Now I know how to construct the query for each independently. For #1, it's:
items = Item.objects.filter(brand=brand)
And for #2 (based on the docs):
items = Item.objects.filter(tags__name='80s').filter(tags__name='comedy')
My question is: is it possible to construct this as a single query so that I don't have to take the hit of converting each query into a list, joining them, and removing duplicates?
The challenge seems to be that there is no way to use Q objects to construct queries where you need an item's manytomany field (in this case tags) to match multiple values. The following query:
items = Item.objects.filter(Q(tags__name='80s') & Q(tags__name='comedy'))
does NOT work.
(See: https://docs.djangoproject.com/en/dev/topics/db/queries/#spanning-multi-valued-relationships)
Thanks in advance for your help on this!
After much research I could not find a way to combine this into a single query, so I ended up converting my QuerySets into lists and combining them.
Django's filters automatically AND. Q objects are only needed if you're trying to add ORs. Also, the __in query filter will help you out alot.
Assuming users have multiple brands they like and you want to return any brand they like, you should use:
`brand__in=brands`
Where brands is the queryset returned by something like someuser.brands.all().
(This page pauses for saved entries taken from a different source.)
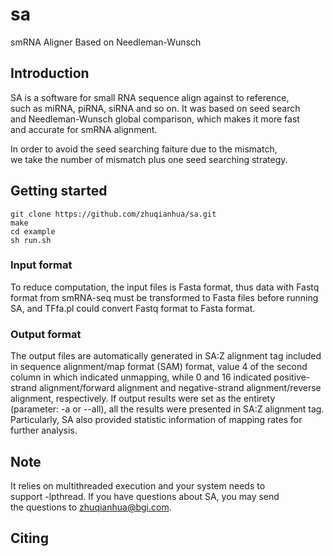 # sa
smRNA Aligner Based on Needleman-Wunsch
 
## Introduction  
SA is a software for small RNA sequence align against to reference,   
such as miRNA, piRNA, siRNA and so on. It was based on seed search   
and Needleman-Wunsch global comparison, which makes it more fast   
and accurate for smRNA alignment.   

In order to avoid the seed searching faiture due to the mismatch,   
we take the number of mismatch plus one seed searching strategy.  

## Getting started  
	git clone https://github.com/zhuqianhua/sa.git  
	make  
	cd example  
	sh run.sh  

### Input format
To reduce computation, the input files is Fasta format, thus data 
with Fastq format from smRNA-seq must be transformed to Fasta files 
before running SA, and TFfa.pl could convert Fastq format to Fasta
format.

### Output format
The output files are automatically generated in SA:Z alignment tag 
included in sequence alignment/map format (SAM) format, value 4 
of the second column in which indicated unmapping, while 0 and 16 
indicated positive-strand alignment/forward alignment and negative-strand 
alignment/reverse alignment, respectively. If output results were 
set as the entirety (parameter: -a or --all), all the results were 
presented in SA:Z alignment tag. Particularly, SA also provided statistic
information of mapping rates for further analysis.

## Note
It relies on multithreaded execution and your system needs to   
support -lpthread. If you have questions about SA, you may send  
the questions to zhuqianhua@bgi.com.  

## Citing
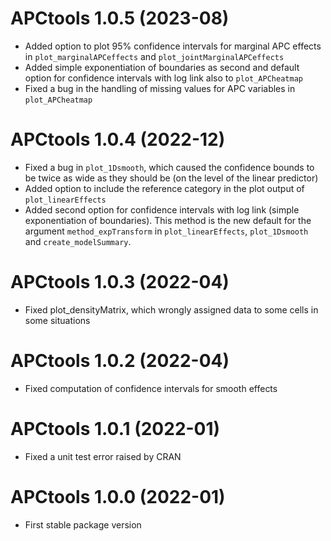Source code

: # APCtools 1.0.5 (2023-08)

- Added option to plot 95% confidence intervals for marginal APC effects
in `plot_marginalAPCeffects` and `plot_jointMarginalAPCeffects`
- Added simple exponentiation of boundaries as second and default option for
confidence intervals with log link also to `plot_APCheatmap`
- Fixed a bug in the handling of missing values for APC variables in `plot_APCheatmap`

# APCtools 1.0.4 (2022-12)

- Fixed a bug in `plot_1Dsmooth`, which caused the confidence bounds to be twice as wide as they should be (on the level of the linear predictor)
- Added option to include the reference category in the plot output of `plot_linearEffects`
- Added second option for confidence intervals with log link (simple exponentiation of boundaries). This method is the new default for the argument `method_expTransform` in `plot_linearEffects`, `plot_1Dsmooth` and `create_modelSummary`. 


# APCtools 1.0.3 (2022-04)

- Fixed plot_densityMatrix, which wrongly assigned data to some cells in some situations


# APCtools 1.0.2 (2022-04)

- Fixed computation of confidence intervals for smooth effects 


# APCtools 1.0.1 (2022-01)

- Fixed a unit test error raised by CRAN


# APCtools 1.0.0 (2022-01)

- First stable package version
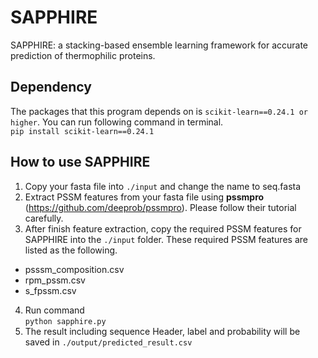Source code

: # SAPPHIRE
SAPPHIRE: a stacking-based ensemble learning framework for accurate prediction of thermophilic proteins.

## Dependency
The packages that this program depends on is 
`scikit-learn==0.24.1 or higher`. You can run following command in terminal.<br>
`pip install scikit-learn==0.24.1`

## How to use SAPPHIRE
1. Copy your fasta file into `./input` and change the name to seq.fasta<br>
2. Extract PSSM features from your fasta file using <b>pssmpro</b> (https://github.com/deeprob/pssmpro). Please follow their tutorial carefully.<br>
3. After finish feature extraction, copy the required PSSM features for SAPPHIRE into the `./input` folder. These required PSSM features are listed as the following.
  - psssm_composition.csv
  - rpm_pssm.csv
  - s_fpssm.csv 
4. Run command<br>
`python sapphire.py`
5. The result including sequence Header, label and probability will be saved in `./output/predicted_result.csv`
The same can be used for your search parameters:
`tags__name__in=['80s','comedy']`
That will return things tagged with either '80s' or 'comedy'. If you need both (things tagged with both '80s' AND 'comedy'), you'll have to pass each one in a successive filter:
keywords = ['80s','comedy']
for keyword in keywords:
qs = qs.filter(tags__name=keyword)
P.S. related_name values should always specify the opposite relationship. You're going to have logic problems with the way you're doing it currently. For example:
brand = models.ForeignKey(User, related_name='brand')
Means that somebrand.brand.all() will actually return Item objects. It should be:
brand = models.ForeignKey(User, related_name='items')
Then, you can get a brands's items with somebrand.items.all(). Makes much more sense.